» Task requirements: Using the entries below, show all lines with the string "into".

[Opening Data under study section]

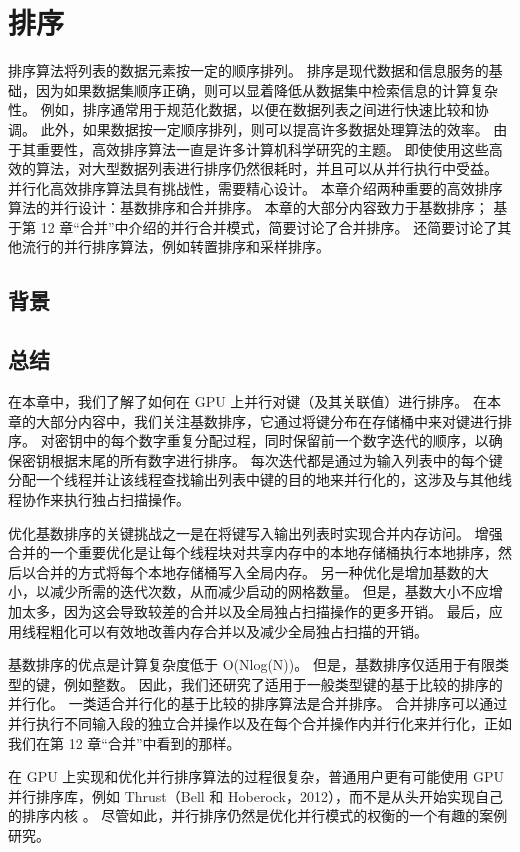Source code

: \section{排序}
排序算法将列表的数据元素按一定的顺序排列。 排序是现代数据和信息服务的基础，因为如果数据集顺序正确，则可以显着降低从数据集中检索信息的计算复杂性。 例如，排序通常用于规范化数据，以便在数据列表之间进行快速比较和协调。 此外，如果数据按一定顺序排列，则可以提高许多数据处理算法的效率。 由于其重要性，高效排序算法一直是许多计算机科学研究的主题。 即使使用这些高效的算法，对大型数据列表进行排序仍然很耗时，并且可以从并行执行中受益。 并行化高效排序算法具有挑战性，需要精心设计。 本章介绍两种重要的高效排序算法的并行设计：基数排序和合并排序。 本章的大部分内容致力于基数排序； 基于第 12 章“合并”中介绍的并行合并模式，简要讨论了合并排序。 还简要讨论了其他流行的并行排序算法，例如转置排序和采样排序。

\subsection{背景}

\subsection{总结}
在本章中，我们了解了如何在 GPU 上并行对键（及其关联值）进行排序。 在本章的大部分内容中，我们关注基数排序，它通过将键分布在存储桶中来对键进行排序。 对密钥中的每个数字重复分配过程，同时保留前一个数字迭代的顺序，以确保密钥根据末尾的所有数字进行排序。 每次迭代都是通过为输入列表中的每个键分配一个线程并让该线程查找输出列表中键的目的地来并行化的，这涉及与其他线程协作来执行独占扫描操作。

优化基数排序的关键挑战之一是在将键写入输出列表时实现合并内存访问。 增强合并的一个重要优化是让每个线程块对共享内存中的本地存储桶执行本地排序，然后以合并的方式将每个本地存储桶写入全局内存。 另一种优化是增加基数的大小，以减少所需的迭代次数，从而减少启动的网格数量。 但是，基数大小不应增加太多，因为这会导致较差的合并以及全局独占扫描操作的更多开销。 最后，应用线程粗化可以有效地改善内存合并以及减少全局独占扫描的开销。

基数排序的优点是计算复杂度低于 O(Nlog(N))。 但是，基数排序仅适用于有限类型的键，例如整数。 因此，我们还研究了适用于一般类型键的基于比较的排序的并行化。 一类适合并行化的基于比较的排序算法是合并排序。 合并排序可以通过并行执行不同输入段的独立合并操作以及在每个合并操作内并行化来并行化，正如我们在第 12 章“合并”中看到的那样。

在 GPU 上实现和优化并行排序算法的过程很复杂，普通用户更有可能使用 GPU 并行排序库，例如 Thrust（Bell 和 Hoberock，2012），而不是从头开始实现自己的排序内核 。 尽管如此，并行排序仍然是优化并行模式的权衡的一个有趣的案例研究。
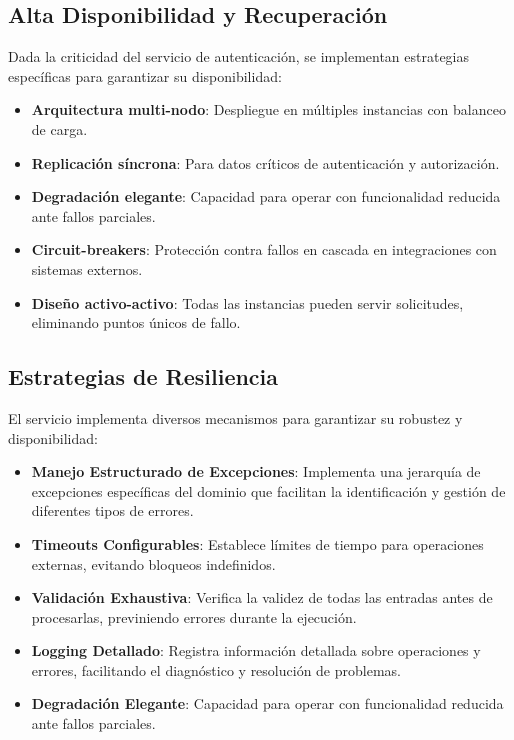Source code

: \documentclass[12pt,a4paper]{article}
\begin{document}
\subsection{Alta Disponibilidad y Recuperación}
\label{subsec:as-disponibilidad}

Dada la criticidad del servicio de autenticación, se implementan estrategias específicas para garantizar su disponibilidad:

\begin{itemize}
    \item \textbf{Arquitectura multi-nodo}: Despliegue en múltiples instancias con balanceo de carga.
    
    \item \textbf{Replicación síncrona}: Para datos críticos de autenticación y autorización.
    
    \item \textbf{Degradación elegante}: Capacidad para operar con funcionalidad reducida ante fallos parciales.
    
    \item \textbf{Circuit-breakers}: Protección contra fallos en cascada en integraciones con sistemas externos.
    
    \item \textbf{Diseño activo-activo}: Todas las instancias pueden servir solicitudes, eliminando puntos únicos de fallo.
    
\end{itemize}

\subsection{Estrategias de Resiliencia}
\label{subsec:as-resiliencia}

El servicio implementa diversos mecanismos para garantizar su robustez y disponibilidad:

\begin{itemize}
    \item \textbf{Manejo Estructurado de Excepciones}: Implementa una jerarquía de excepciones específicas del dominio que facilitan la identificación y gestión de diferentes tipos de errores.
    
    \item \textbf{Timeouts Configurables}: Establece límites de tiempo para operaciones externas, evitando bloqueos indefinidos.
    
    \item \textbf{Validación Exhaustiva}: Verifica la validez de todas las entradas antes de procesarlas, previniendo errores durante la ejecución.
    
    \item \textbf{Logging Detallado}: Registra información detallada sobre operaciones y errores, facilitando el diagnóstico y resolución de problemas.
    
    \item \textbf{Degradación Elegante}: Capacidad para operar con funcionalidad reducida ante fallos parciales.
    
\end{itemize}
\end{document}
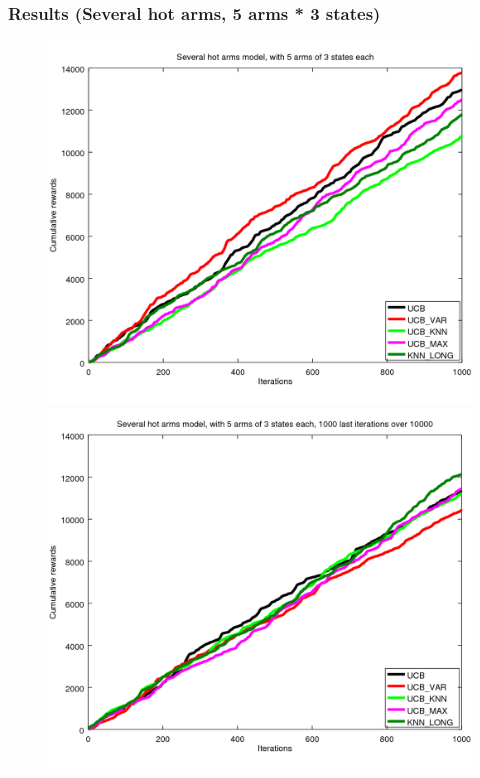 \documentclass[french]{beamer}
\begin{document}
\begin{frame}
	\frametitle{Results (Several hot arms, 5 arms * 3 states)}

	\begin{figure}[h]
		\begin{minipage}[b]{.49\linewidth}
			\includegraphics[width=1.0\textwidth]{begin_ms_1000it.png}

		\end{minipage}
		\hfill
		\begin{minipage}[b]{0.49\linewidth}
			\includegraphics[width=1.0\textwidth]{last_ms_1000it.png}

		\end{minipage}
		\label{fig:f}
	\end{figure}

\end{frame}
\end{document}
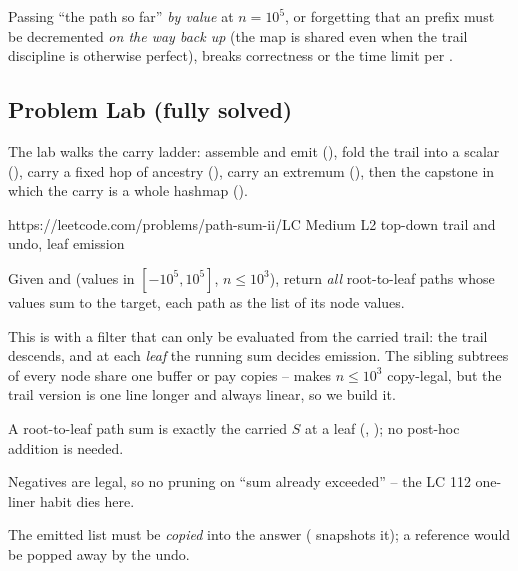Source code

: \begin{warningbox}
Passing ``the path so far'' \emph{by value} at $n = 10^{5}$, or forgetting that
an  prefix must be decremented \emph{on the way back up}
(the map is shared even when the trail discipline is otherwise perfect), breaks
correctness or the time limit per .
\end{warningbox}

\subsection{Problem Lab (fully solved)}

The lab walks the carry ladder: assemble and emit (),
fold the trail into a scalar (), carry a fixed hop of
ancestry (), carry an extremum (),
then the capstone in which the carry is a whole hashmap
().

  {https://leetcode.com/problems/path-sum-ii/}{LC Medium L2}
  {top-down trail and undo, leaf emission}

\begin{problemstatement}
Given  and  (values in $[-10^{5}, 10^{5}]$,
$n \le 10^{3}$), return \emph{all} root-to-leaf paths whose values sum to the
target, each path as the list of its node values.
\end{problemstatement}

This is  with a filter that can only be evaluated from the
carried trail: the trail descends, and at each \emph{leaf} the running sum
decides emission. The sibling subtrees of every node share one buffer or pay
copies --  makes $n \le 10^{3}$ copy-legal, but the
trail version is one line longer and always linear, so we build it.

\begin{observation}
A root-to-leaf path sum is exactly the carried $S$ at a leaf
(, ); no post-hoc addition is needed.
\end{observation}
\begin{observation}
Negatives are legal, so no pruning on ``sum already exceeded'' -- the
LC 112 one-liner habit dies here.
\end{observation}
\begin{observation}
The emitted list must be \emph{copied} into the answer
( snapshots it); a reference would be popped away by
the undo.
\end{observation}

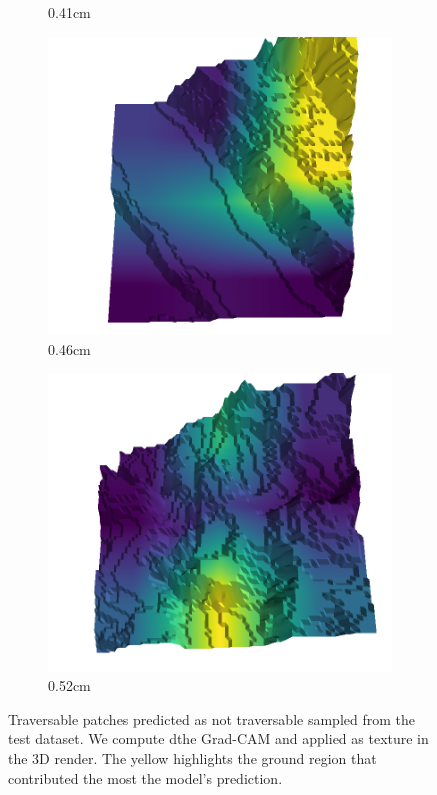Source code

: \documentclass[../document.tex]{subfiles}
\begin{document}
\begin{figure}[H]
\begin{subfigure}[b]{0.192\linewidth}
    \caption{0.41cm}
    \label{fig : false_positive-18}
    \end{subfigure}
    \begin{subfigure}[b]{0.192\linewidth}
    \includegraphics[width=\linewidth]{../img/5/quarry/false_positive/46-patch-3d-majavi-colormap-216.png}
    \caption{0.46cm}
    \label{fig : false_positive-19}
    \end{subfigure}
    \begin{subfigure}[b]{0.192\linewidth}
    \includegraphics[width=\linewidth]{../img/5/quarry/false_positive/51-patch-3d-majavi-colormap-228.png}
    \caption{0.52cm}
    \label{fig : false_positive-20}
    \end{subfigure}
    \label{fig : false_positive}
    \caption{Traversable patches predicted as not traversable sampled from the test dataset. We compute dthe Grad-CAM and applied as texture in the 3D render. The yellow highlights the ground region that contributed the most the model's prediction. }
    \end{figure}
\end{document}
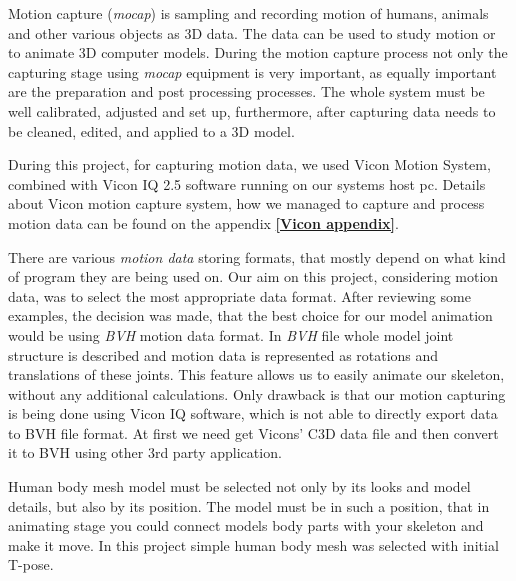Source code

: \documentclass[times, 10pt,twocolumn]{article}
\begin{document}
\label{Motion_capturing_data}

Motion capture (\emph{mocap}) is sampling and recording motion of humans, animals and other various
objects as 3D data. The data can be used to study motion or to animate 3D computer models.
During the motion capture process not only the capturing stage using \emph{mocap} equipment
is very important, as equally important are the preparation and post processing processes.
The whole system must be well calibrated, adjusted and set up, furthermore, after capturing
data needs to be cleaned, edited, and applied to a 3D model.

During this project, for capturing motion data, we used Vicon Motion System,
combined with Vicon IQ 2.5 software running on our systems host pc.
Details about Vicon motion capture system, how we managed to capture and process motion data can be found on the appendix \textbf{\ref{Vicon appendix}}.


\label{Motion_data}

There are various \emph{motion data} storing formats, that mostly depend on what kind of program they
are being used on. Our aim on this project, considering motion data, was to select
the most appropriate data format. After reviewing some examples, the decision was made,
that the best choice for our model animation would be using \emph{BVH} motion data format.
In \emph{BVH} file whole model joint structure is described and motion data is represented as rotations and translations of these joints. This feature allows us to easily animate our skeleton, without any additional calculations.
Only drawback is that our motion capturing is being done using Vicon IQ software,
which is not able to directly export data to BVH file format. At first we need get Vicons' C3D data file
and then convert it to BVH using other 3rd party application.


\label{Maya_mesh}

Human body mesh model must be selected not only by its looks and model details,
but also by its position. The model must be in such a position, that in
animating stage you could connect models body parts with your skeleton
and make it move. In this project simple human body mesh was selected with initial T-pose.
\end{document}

[Closing Data under study section]

» Expected answer:
fold the trail into a scalar (), carry a fixed hop of
The emitted list must be \emph{copied} into the answer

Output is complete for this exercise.